Only the Cool Kids Have Gold Memberships
Now I've got TWO Diaryland Gold Memberships, and you-uuu do-ooon't. Unless you're one of the cool kids like me. And then you do.

Also, I have a spider jumping across my desk. Hopefully you don't have one of those.

So if you haven't signed up yet, I'm still recommending it. So nice, I did it twice!

And if you don't, I'm sending you this spider. So there.

From RubyBlueBird (via AstraLounge)

okay, i admit, i already did this. i murdered thousands or possibly even millions of ants in my own home. what can i say, i hate them! i've tried talking to them, asking, pleading, threatening. putting food out just for them at the back of the yard. erecting an ant deity on the little altar on my mantel, to hear their concerns and intercede for them in ways that don't involve a parade across my kitchen.

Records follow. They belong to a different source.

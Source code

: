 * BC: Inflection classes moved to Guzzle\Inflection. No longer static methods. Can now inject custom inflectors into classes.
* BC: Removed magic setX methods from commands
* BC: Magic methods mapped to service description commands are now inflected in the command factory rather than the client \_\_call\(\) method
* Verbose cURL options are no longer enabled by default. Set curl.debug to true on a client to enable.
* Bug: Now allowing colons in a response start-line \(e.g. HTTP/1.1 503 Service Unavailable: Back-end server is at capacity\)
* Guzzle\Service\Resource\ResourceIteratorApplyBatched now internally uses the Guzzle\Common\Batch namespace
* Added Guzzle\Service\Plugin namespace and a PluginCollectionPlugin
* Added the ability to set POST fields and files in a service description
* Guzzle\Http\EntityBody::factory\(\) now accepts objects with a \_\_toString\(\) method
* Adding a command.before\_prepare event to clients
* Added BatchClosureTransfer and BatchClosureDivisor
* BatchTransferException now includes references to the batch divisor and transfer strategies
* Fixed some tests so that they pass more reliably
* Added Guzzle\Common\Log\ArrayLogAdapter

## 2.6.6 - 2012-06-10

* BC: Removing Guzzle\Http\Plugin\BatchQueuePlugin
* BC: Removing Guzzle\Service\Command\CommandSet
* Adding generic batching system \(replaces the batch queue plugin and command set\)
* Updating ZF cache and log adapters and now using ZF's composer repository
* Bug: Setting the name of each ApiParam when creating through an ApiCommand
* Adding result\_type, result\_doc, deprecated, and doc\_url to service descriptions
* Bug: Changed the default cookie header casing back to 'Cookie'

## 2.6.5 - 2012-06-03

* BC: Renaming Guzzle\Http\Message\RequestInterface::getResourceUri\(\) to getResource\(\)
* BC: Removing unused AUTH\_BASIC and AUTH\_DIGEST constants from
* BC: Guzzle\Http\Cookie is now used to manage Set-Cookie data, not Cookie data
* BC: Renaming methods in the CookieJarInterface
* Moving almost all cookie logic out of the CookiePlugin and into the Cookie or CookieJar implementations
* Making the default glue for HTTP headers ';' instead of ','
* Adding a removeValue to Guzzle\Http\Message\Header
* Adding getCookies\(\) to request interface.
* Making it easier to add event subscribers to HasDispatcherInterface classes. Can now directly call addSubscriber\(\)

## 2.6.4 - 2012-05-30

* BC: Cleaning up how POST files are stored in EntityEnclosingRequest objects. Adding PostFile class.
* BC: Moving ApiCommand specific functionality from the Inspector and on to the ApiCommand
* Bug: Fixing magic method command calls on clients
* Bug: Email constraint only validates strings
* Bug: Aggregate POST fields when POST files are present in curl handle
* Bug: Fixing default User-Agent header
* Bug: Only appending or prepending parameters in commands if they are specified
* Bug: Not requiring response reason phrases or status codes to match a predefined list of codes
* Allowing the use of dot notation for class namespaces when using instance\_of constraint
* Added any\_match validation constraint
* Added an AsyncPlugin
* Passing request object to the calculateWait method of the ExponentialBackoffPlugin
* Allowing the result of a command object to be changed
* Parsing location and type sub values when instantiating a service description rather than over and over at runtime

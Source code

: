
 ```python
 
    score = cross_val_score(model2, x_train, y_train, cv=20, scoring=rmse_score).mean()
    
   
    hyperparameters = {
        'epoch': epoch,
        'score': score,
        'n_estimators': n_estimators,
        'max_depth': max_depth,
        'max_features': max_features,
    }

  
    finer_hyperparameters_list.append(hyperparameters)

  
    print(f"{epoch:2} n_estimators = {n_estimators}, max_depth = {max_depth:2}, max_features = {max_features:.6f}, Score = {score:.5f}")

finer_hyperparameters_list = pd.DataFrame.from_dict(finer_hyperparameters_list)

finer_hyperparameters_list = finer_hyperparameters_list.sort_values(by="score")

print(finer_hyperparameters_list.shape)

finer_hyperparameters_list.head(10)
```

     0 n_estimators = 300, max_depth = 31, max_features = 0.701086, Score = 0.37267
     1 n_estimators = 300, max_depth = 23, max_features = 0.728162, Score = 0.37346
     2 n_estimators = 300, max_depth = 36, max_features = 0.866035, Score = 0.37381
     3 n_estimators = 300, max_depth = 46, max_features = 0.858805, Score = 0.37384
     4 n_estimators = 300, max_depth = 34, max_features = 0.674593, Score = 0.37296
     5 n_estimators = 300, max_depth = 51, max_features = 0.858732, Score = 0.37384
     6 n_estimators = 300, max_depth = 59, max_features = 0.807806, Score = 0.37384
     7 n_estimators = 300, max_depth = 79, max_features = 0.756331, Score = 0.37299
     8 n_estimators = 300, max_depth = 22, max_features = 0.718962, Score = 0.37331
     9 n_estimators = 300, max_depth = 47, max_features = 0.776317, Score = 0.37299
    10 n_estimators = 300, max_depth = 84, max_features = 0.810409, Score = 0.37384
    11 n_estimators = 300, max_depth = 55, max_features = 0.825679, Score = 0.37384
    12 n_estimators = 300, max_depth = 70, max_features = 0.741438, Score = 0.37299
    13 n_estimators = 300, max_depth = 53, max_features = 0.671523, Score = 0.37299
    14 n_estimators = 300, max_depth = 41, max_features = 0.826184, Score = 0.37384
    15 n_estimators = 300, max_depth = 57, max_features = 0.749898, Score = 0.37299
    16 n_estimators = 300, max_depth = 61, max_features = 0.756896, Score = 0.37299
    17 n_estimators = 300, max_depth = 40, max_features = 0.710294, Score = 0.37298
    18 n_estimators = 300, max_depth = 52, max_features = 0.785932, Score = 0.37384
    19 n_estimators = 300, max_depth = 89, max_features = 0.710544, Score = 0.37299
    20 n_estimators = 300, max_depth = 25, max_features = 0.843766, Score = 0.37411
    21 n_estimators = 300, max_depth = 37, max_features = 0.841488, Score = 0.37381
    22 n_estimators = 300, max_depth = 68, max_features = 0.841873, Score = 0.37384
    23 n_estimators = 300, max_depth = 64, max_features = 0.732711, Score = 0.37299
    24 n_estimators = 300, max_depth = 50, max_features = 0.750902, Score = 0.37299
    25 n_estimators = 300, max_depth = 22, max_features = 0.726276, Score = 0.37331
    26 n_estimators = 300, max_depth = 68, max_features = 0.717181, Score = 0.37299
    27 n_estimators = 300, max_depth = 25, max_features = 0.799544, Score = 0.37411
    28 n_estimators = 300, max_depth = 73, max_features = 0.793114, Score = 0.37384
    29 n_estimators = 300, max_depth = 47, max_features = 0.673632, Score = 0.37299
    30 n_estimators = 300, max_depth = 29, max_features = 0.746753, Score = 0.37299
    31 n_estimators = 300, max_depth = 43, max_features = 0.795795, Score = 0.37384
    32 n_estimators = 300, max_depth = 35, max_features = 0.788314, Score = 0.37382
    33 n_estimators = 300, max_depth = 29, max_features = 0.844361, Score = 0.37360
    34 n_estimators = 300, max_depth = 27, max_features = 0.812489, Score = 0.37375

From In-Disguise (via Liz7532)

So for her birthday, among the many other things, my sister received a 'miniature water garden.'
Whoever works in marketing at that company is brilliant. The 'miniature water garden' was a plastic tub that held maybe 5 teaspoons of water and came with 6 white rocks. It also had a pipe attached to it and a hand pump. So when you squeeze the hand pump, it sounds like a frog burping.

From LarrieLou (via Lisa)

I came so close to saying to him "so, do you want to see a movie with me sometime?", until my brain kicked me in the shins, hissing "Dude, he works in a video store."

From Ktothac (via Dirk)

And this past Friday and Saturday night, (could i be more repetitive?) it was storming, like, hurricane Stan storming or something. And so I guess people in this town think that the world is coming to an end when it rains and that they'd better run out and get the last copy of Castaway off of the shelf so they can die happy before everything crumbles and the earth is sucked into oblivion.

From TurtleGuy (via Pischina)

I have held an amputated human leg in my hands, and you (probably) haven't. So, there.